• _Task description_
Reproduce every record below exactly, with the pictures left out.

Records shown START

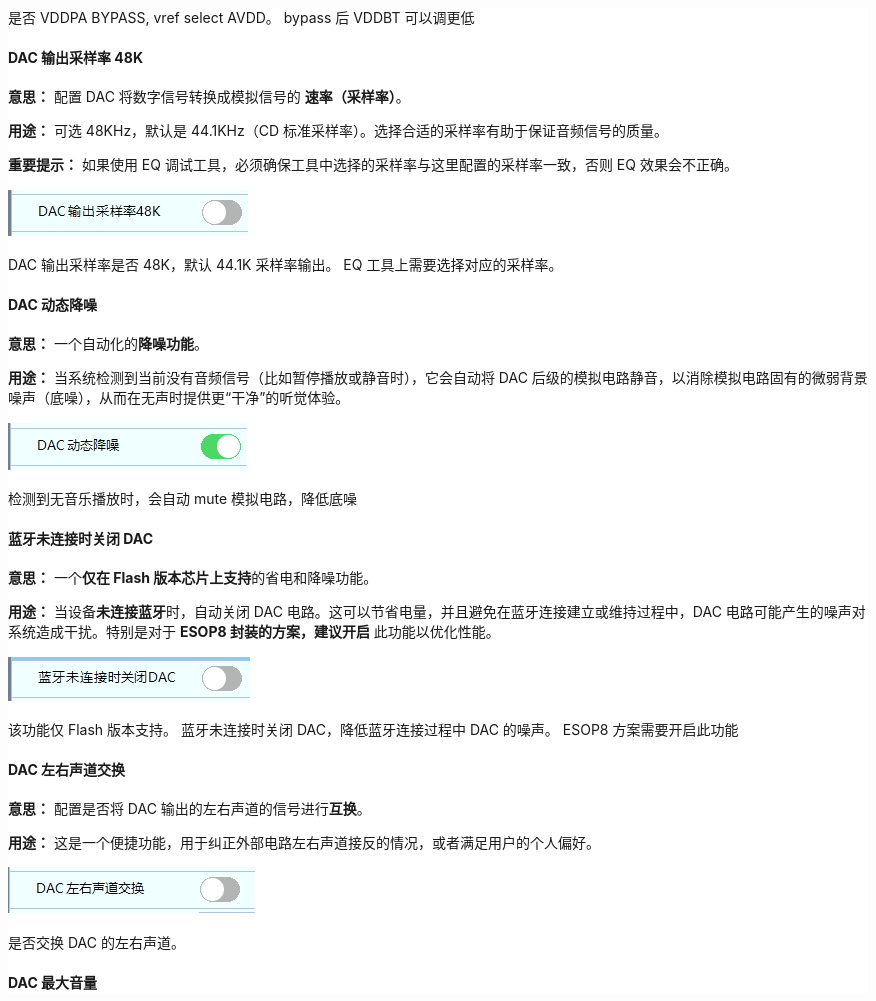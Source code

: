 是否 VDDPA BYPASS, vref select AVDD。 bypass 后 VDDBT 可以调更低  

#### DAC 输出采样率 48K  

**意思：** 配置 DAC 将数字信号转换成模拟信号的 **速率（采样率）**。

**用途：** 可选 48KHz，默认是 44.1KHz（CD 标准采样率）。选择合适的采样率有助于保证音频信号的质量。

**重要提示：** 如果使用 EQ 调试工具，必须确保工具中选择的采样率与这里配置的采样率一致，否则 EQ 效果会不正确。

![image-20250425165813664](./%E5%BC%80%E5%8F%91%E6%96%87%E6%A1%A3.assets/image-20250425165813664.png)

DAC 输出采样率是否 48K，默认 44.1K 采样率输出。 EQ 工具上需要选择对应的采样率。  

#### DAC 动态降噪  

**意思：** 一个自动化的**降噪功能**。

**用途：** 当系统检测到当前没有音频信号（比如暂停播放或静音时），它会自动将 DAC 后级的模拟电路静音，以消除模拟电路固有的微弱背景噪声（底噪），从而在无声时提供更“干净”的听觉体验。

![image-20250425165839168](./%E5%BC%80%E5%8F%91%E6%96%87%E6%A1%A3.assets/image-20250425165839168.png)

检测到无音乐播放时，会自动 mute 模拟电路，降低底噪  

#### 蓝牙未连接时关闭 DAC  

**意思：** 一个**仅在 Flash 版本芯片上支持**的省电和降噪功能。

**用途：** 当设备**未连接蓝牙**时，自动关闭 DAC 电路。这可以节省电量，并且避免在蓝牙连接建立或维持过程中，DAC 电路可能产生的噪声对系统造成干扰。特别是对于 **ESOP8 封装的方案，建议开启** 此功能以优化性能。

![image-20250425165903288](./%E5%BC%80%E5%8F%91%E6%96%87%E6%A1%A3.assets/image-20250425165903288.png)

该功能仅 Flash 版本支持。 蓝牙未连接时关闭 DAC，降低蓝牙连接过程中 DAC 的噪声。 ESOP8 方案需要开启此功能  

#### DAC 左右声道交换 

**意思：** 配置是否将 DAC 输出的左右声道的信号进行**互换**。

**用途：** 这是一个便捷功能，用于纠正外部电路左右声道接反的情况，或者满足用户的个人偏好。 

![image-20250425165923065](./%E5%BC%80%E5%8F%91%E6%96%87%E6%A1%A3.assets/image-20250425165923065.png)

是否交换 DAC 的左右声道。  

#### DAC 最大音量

Records shown END

• _Answer space_
Source code

: 是否 VDDPA BYPASS, vref select AVDD。 bypass 后 VDDBT 可以调更低  

#### DAC 输出采样率 48K  

**意思：** 配置 DAC 将数字信号转换成模拟信号的 **速率（采样率）**。

**用途：** 可选 48KHz，默认是 44.1KHz（CD 标准采样率）。选择合适的采样率有助于保证音频信号的质量。

**重要提示：** 如果使用 EQ 调试工具，必须确保工具中选择的采样率与这里配置的采样率一致，否则 EQ 效果会不正确。

![image-20250425165813664](./%E5%BC%80%E5%8F%91%E6%96%87%E6%A1%A3.assets/image-20250425165813664.png)

DAC 输出采样率是否 48K，默认 44.1K 采样率输出。 EQ 工具上需要选择对应的采样率。  

#### DAC 动态降噪  

**意思：** 一个自动化的**降噪功能**。

**用途：** 当系统检测到当前没有音频信号（比如暂停播放或静音时），它会自动将 DAC 后级的模拟电路静音，以消除模拟电路固有的微弱背景噪声（底噪），从而在无声时提供更“干净”的听觉体验。

![image-20250425165839168](./%E5%BC%80%E5%8F%91%E6%96%87%E6%A1%A3.assets/image-20250425165839168.png)

检测到无音乐播放时，会自动 mute 模拟电路，降低底噪  

#### 蓝牙未连接时关闭 DAC  

**意思：** 一个**仅在 Flash 版本芯片上支持**的省电和降噪功能。

**用途：** 当设备**未连接蓝牙**时，自动关闭 DAC 电路。这可以节省电量，并且避免在蓝牙连接建立或维持过程中，DAC 电路可能产生的噪声对系统造成干扰。特别是对于 **ESOP8 封装的方案，建议开启** 此功能以优化性能。

![image-20250425165903288](./%E5%BC%80%E5%8F%91%E6%96%87%E6%A1%A3.assets/image-20250425165903288.png)

该功能仅 Flash 版本支持。 蓝牙未连接时关闭 DAC，降低蓝牙连接过程中 DAC 的噪声。 ESOP8 方案需要开启此功能  

#### DAC 左右声道交换 

**意思：** 配置是否将 DAC 输出的左右声道的信号进行**互换**。

**用途：** 这是一个便捷功能，用于纠正外部电路左右声道接反的情况，或者满足用户的个人偏好。 

![image-20250425165923065](./%E5%BC%80%E5%8F%91%E6%96%87%E6%A1%A3.assets/image-20250425165923065.png)

是否交换 DAC 的左右声道。  

#### DAC 最大音量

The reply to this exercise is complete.